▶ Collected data

[Start of section]

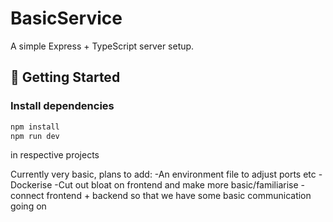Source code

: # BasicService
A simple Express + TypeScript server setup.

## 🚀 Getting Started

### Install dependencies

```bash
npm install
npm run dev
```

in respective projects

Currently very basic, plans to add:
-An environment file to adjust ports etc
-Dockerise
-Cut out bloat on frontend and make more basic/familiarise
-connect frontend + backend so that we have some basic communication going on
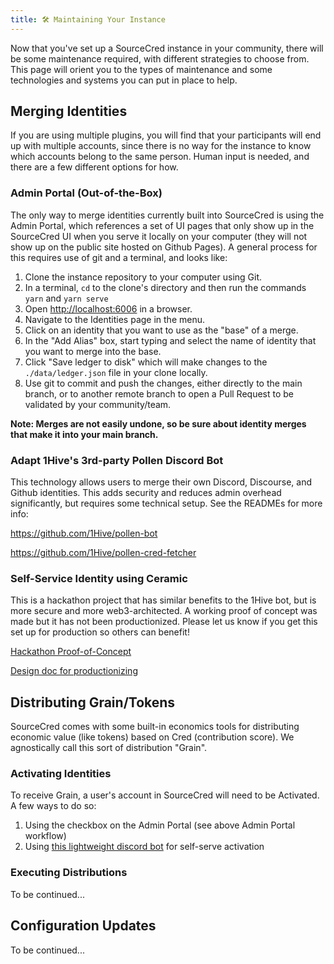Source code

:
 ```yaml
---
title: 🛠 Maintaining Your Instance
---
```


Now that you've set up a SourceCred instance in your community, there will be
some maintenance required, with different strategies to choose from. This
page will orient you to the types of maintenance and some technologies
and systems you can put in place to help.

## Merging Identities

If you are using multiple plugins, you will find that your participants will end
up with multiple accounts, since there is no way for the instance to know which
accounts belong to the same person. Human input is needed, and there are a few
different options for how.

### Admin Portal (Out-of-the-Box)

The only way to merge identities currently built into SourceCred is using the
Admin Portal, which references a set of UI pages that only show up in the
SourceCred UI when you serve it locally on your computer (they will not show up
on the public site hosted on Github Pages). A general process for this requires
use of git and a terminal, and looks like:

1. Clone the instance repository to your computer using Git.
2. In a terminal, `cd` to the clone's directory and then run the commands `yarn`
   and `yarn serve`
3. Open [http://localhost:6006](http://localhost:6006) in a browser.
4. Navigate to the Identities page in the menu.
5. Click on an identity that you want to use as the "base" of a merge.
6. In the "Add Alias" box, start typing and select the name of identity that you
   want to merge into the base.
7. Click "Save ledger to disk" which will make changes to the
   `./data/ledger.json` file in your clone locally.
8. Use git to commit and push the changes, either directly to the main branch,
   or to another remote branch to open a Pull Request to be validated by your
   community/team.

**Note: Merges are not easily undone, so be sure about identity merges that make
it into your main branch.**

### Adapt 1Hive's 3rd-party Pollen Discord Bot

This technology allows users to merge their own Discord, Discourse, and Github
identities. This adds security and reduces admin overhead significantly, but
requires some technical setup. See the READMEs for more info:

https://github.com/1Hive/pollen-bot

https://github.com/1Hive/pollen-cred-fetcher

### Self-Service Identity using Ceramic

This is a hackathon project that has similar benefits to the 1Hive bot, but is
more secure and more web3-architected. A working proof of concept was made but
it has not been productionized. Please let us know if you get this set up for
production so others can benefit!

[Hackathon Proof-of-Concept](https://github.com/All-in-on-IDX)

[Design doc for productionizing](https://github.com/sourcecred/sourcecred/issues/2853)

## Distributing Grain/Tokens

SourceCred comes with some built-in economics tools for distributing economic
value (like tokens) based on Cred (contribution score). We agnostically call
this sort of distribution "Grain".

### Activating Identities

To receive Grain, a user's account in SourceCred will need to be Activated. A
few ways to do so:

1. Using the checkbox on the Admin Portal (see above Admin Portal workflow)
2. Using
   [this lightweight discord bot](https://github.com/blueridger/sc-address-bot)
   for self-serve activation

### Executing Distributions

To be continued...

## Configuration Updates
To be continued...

[End of section]
[Start of section]

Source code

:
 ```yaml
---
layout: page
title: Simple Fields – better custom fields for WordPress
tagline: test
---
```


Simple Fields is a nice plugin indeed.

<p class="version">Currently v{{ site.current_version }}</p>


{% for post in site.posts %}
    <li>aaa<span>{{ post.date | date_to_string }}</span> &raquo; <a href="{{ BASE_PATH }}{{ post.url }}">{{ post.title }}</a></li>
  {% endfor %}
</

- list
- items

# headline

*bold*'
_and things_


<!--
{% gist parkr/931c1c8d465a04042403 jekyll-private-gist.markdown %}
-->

[End of section]

▶ Task goal
Scan the records for the word "locally" and copy every line where it is found.

▶ Solution
SourceCred UI when you serve it locally on your computer (they will not show up
   `./data/ledger.json` file in your clone locally.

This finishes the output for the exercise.